2) How do you convince someone else that your evidence is valid?

3) Suppose a condescending physicalist claims that samadhi revealed gene fairy as a mechanism for evolution. How do you prove them wrong?

4) Suppose someone genuinely used samadhi and revealed contradicting evidence. How do you tell who is right or wrong?

5) Can anything useful (for the physical world) result from evidence of the nonphysical? Better medicine, faster computers, etc. would certainly qualify as useful.I hope you agree those are valid questions, and not just skepticism typical of "them". I will reply to your other points once I understand you views better.
 
Last edited:
  • #103
Conehead said:
...
Let's try a "yes" or "no" to avoid more circuitous reasoning. A perfect designer does not have the ability to create something flawed?

Of course he does, I said he had no need to. Would you put scaffolding around a building to facilitate repairs if you could do the repairs without them? Would you stitch a severe cut if you could heal it instantly without them? Would you stick the sword in the flame to temper it if you could snap your fingers and make it tempered? Do you see the analogy yet? According to christian religion we are the untempered sword and Earth is the flame, an omnipotent being could have created us already tempered if he was indeed pefect and omnipotent. If you argue against that you are merely contradicting the assumption that, by definition, a god IS perfect and omnipotent. Whatever we become to make us worthy of heaven, god could have made us exactly that way from the start.
 
Last edited:
  • #104
Psi 5 said:
Of course he does, I said he had no need to. Would you put scaffolding around a building to facilitate repairs if you could do the repairs without them? Would you stitch a severe cut if you could heal it instantly without them? Would you stick the sword in the flame to temper it if you could snap your fingers and make it tempered? Do you see the analogy yet? According to christian religion we are the untempered sword and Earth is the flame, an omnipotent being could have created us already tempered if he was indeed pefect and omnipotent. If you argue against that you are merely contradicting the assumption that, by definition, a god IS perfect and omnipotent. Whatever we become to make us worthy of heaven, god could have made us exactly that way from the start.

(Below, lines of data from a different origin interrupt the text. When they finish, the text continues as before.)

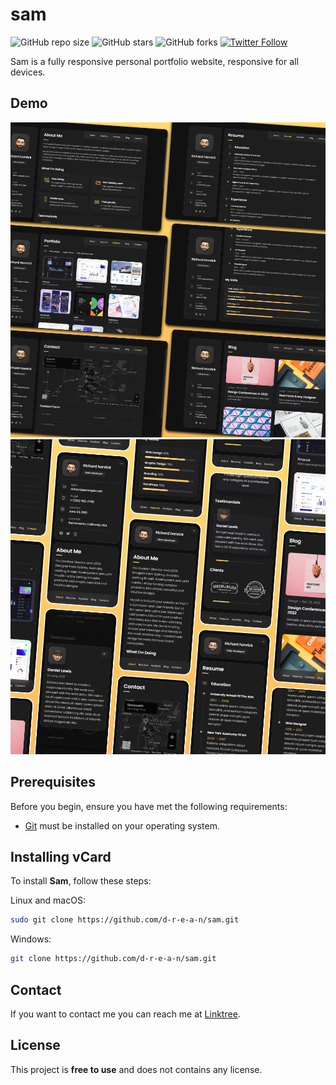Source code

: # sam

![GitHub repo size](https://img.shields.io/github/repo-size/d-r-e-a-n/sam)
![GitHub stars](https://img.shields.io/github/stars/d-r-e-a-n/sam?style=social)
![GitHub forks](https://img.shields.io/github/forks/d-r-e-a-n/sam?style=social)
[![Twitter Follow](https://img.shields.io/twitter/follow/___drean?style=social)](https://twitter.com/intent/follow?screen_name=___drean)

Sam is a fully responsive personal portfolio website, responsive for all devices.

## Demo

![Sam Desktop Demo](./website-demo-image/desktop.png "Desktop Demo")
![Sam Mobile Demo](./website-demo-image/mobile.png "Mobile Demo")

## Prerequisites

Before you begin, ensure you have met the following requirements:

* [Git](https://git-scm.com/downloads "Download Git") must be installed on your operating system.

## Installing vCard

To install **Sam**, follow these steps:

Linux and macOS:

```bash
sudo git clone https://github.com/d-r-e-a-n/sam.git
```

Windows:

```bash
git clone https://github.com/d-r-e-a-n/sam.git
```

## Contact

If you want to contact me you can reach me at [Linktree](https://linktr.ee/_drean).

## License

This project is **free to use** and does not contains any license.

Your natural bias is crystal now. Just as a side note, you clearly don't understand the concepts behind Judeo-Christian believe structures. You don't have the ability to assess what a designer's needs are. You can't reason out what his motives might have been no matter how hard you try. And your insertion of them into your arguments has poisoned your reasoning. Do you sense that your logic isn’t allowing you to delve into the heart of this debate?

Beyond what I have already said and others better still, well, let's just say we've reached an impasse.
 
  • #105
Conehead said:
Your natural bias is crystal now. Just as a side note, you clearly don't understand the concepts behind Judeo-Christian believe structures. You don't have the ability to assess what a designer's needs are.
Ok, we need to stop here because #1 There is no evidence of a "designer". That is merely something that has been thrown out to be considered, without anything to substantiate it, I might add.

You can't reason out what his motives might have been no matter how hard you try.
Please tell me how someone is supposed to reason out the motives of something that no one knows exists?

ID is nothing more than handwaving. At least evolution has evidence to support it. ID has none.

ID is fine as a religion, an idea based on faith, but it has no merit as science. That is the problem with ID. You want to teach it as a belief in a god or alien beings, something without any tangible proof, fine. You want to teach it as science, then come up with scientific evidence which can be studied. Otherwise, it's not science.